Mrs. Slaughter: Mr. Speaker, I will be asking for a "no" vote on the previous question so that I can amend this closed rule and allow the House to consider three critical amendments that were rejected by the Rules Committee last evening.
Mr. Speaker, I ask unanimous consent to insert the text of the amendments and extraneous materials immediately prior to the vote on the previous question.
The Speaker pro tempore (Mr. Gilmor): Is there objection to the request of the gentlewoman from New York?
There was no objection.
Mrs. Slaughter: Mr. Speaker, the first amendment offered by Representative Meehan would restore habeas corpus, one of the most basic principles in our legal system which allows a person detained by the Government to have a judge review his or her case.
The next amendment, which was offered by Mrs. Tauscher, strikes the provision in the bill that would reinterpret and weaken our commitment to the Geneva Conventions. The last amendment, by Representative Loretta Sanchez, would modify the appeals process by providing that the existing and experienced U.S. Court of Appeals for the Armed Forces, and then the Supreme Court would be used instead of creating a brand new court system that is untested and untried.
Mr. Speaker, the bill we will be considering shortly makes very extraordinary changes to the way we deal with interrogation and treatment of prisoners of war, and those incarcerated from the war on terror.

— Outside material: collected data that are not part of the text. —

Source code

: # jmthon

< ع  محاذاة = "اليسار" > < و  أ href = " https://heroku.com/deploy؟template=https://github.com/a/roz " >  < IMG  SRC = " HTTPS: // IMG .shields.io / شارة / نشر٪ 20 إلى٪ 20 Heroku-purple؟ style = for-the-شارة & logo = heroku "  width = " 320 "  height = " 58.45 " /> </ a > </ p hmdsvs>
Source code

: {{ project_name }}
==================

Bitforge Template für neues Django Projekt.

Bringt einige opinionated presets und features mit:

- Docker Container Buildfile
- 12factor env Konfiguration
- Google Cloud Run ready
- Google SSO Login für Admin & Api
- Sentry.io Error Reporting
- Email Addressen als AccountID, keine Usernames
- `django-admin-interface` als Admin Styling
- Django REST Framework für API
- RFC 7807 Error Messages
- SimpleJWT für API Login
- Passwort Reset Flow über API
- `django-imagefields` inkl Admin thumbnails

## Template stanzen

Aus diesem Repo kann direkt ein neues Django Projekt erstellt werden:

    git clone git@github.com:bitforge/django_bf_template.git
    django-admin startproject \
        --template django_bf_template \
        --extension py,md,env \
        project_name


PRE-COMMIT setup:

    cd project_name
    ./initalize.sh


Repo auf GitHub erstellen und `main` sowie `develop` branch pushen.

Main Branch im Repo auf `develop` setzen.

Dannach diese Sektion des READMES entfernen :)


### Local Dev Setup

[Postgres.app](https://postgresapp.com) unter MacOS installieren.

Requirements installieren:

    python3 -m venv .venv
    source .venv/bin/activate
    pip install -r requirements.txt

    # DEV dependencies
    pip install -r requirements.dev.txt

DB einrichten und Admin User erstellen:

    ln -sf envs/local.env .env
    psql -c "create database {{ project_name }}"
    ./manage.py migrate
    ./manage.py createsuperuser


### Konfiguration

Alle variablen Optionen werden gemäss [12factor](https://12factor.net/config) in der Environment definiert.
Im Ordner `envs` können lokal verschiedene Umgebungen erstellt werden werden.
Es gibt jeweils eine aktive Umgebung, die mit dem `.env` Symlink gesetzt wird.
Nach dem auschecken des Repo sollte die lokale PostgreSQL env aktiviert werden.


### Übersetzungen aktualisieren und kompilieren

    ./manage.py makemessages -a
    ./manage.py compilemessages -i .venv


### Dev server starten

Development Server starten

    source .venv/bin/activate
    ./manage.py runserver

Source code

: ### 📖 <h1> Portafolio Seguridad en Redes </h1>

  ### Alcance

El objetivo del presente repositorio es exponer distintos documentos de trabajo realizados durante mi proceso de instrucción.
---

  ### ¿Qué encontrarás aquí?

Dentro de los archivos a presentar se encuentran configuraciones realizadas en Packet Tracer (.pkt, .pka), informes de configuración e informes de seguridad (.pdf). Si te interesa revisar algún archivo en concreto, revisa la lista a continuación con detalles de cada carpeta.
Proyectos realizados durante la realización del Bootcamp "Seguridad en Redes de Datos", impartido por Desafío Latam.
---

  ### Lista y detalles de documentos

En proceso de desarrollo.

It is undoubtedly one of the most deadly serious issues we will deal with in this Congress. The impact of this legislation is not just about the effect that it will have on those individuals that our Nation apprehends in wartime and in the War Against Terror.
Every bit as important are the far-reaching implications that it will have for our soldiers and citizens who may be captured. This is about protecting them from torture and other inhumane treatment. The three amendments are critical components in this process. They need to be a part of the process today.
Let's do the right thing and vote "no" on the previous question so that we may consider these issues today. The lives of the brave men and women protecting our great Nation depend on it. Again, I urge a "no" vote.
Mr. Speaker, I yield back the balance of my time.
Mr. Cole of Oklahoma: Mr. Speaker, today in closing, I want to again draw the attention of Members to the strength of the underlying bicameral compromise legislation, H.R. 6166. We have had a vigorous and good debate on the rule which I believe will help convince the House to support this vital measure.
I honestly believe when Members sit back and consider the underlying legislation carefully, they know we must move forward and pass both the rule and the bill. This is not an issue that we can take lightly, and we must act to enhance and secure America's security by providing the proper legal tools for our forces.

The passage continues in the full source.